[Document images with source code]
---------------

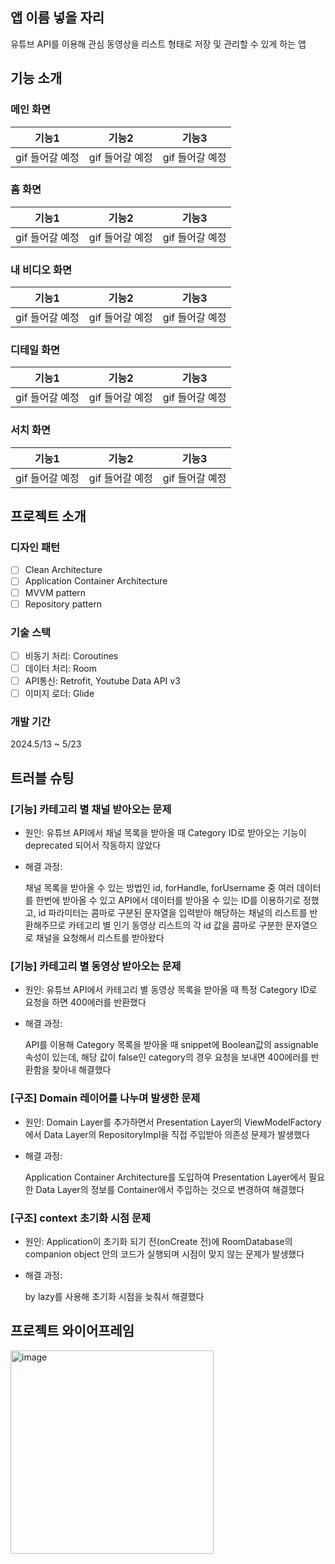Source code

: ## 앱 이름 넣을 자리
유튜브 API를 이용해 관심 동영상을 리스트 형태로 저장 및 관리할 수 있게 하는 앱

## 기능 소개

### 메인 화면

|기능1|기능2|기능3|
|:-----:|:-----:|:-----:|
| gif 들어갈 예정 | gif 들어갈 예정 | gif 들어갈 예정 |

### 홈 화면

|기능1|기능2|기능3|
|:-----:|:-----:|:-----:|
| gif 들어갈 예정 | gif 들어갈 예정 | gif 들어갈 예정 |

### 내 비디오 화면  

|기능1|기능2|기능3|
|:-----:|:-----:|:-----:|
| gif 들어갈 예정 | gif 들어갈 예정 | gif 들어갈 예정 |

### 디테일 화면

|기능1|기능2|기능3|
|:-----:|:-----:|:-----:|
| gif 들어갈 예정 | gif 들어갈 예정 | gif 들어갈 예정 |

### 서치 화면

|기능1|기능2|기능3|
|:-----:|:-----:|:-----:|
| gif 들어갈 예정 | gif 들어갈 예정 | gif 들어갈 예정 |

## 프로젝트 소개

### 디자인 패턴

- [ ] Clean Architecture
- [ ] Application Container Architecture
- [ ] MVVM pattern
- [ ] Repository pattern

### 기술 스택

- [ ] 비동기 처리: Coroutines
- [ ] 데이터 처리: Room
- [ ] API통신: Retrofit, Youtube Data API v3
- [ ] 이미지 로더: Glide

### 개발 기간
2024.5/13 ~ 5/23


## 트러블 슈팅

### [기능] 카테고리 별 채널 받아오는 문제
- 원인: 유튜브 API에서 채널 목록을 받아올 때 Category ID로 받아오는 기능이 deprecated 되어서 작동하지 않았다
- 해결 과정:

  채널 목록을 받아올 수 있는 방법인 id, forHandle, forUsername 중 여러 데이터를 한번에 받아올 수 있고 API에서 데이터를 받아올 수 있는 ID를 이용하기로 정했고, 
  id 파라미터는 콤마로 구분된 문자열을 입력받아 해당하는 채널의 리스트를 반환해주므로 카테고리 별 인기 동영상 리스트의 각 id 값을 콤마로 구분한 문자열으로 채널을 요청해서 리스트를 받아왔다

### [기능] 카테고리 별 동영상 받아오는 문제
- 원인: 유튜브 API에서 카테고리 별 동영상 목록을 받아올 때 특정 Category ID로 요청을 하면 400에러를 반환했다
- 해결 과정:

  API를 이용해 Category 목록을 받아올 때 snippet에 Boolean값의 assignable 속성이 있는데, 해당 값이 false인 category의 경우 요청을 보내면 400에러를 반환함을 찾아내 해결했다

### [구조] Domain 레이어를 나누며 발생한 문제
- 원인: Domain Layer를 추가하면서 Presentation Layer의 ViewModelFactory에서 Data Layer의 RepositoryImpl을 직접 주입받아 의존성 문제가 발생했다
- 해결 과정:

  Application Container Architecture를 도입하여 Presentation Layer에서 필요한 Data Layer의 정보를 Container에서 주입하는 것으로 변경하여 해결했다

### [구조] context 초기화 시점 문제
- 원인: Application이 초기화 되기 전(onCreate 전)에 RoomDatabase의 companion object 안의 코드가 실행되며 시점이 맞지 않는 문제가 발생했다
- 해결 과정:

  by lazy를 사용해 초기화 시점을 늦춰서 해결했다


  
## 프로젝트 와이어프레임

<img width="325" alt="image" src="https://github.com/Android-3rd-team-3/Y-Media-App/assets/157380033/5798e715-5f1f-4be7-94e8-342c4be64cc3">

---------------

Your instructions. A word-for-word copy of the entries above is needed, with every picture dropped.

Answer to the problem.
Source code

: ## 앱 이름 넣을 자리
유튜브 API를 이용해 관심 동영상을 리스트 형태로 저장 및 관리할 수 있게 하는 앱

## 기능 소개

### 메인 화면

|기능1|기능2|기능3|
|:-----:|:-----:|:-----:|
| gif 들어갈 예정 | gif 들어갈 예정 | gif 들어갈 예정 |

### 홈 화면

|기능1|기능2|기능3|
|:-----:|:-----:|:-----:|
| gif 들어갈 예정 | gif 들어갈 예정 | gif 들어갈 예정 |

### 내 비디오 화면  

|기능1|기능2|기능3|
|:-----:|:-----:|:-----:|
| gif 들어갈 예정 | gif 들어갈 예정 | gif 들어갈 예정 |

### 디테일 화면

|기능1|기능2|기능3|
|:-----:|:-----:|:-----:|
| gif 들어갈 예정 | gif 들어갈 예정 | gif 들어갈 예정 |

### 서치 화면

|기능1|기능2|기능3|
|:-----:|:-----:|:-----:|
| gif 들어갈 예정 | gif 들어갈 예정 | gif 들어갈 예정 |

## 프로젝트 소개

### 디자인 패턴

- [ ] Clean Architecture
- [ ] Application Container Architecture
- [ ] MVVM pattern
- [ ] Repository pattern

### 기술 스택

- [ ] 비동기 처리: Coroutines
- [ ] 데이터 처리: Room
- [ ] API통신: Retrofit, Youtube Data API v3
- [ ] 이미지 로더: Glide

### 개발 기간
2024.5/13 ~ 5/23


## 트러블 슈팅

### [기능] 카테고리 별 채널 받아오는 문제
- 원인: 유튜브 API에서 채널 목록을 받아올 때 Category ID로 받아오는 기능이 deprecated 되어서 작동하지 않았다
- 해결 과정:

  채널 목록을 받아올 수 있는 방법인 id, forHandle, forUsername 중 여러 데이터를 한번에 받아올 수 있고 API에서 데이터를 받아올 수 있는 ID를 이용하기로 정했고, 
  id 파라미터는 콤마로 구분된 문자열을 입력받아 해당하는 채널의 리스트를 반환해주므로 카테고리 별 인기 동영상 리스트의 각 id 값을 콤마로 구분한 문자열으로 채널을 요청해서 리스트를 받아왔다

### [기능] 카테고리 별 동영상 받아오는 문제
- 원인: 유튜브 API에서 카테고리 별 동영상 목록을 받아올 때 특정 Category ID로 요청을 하면 400에러를 반환했다
- 해결 과정:

  API를 이용해 Category 목록을 받아올 때 snippet에 Boolean값의 assignable 속성이 있는데, 해당 값이 false인 category의 경우 요청을 보내면 400에러를 반환함을 찾아내 해결했다

### [구조] Domain 레이어를 나누며 발생한 문제
- 원인: Domain Layer를 추가하면서 Presentation Layer의 ViewModelFactory에서 Data Layer의 RepositoryImpl을 직접 주입받아 의존성 문제가 발생했다
- 해결 과정:

  Application Container Architecture를 도입하여 Presentation Layer에서 필요한 Data Layer의 정보를 Container에서 주입하는 것으로 변경하여 해결했다

### [구조] context 초기화 시점 문제
- 원인: Application이 초기화 되기 전(onCreate 전)에 RoomDatabase의 companion object 안의 코드가 실행되며 시점이 맞지 않는 문제가 발생했다
- 해결 과정:

  by lazy를 사용해 초기화 시점을 늦춰서 해결했다


  
## 프로젝트 와이어프레임

<img width="325" alt="image" src="https://github.com/Android-3rd-team-3/Y-Media-App/assets/157380033/5798e715-5f1f-4be7-94e8-342c4be64cc3">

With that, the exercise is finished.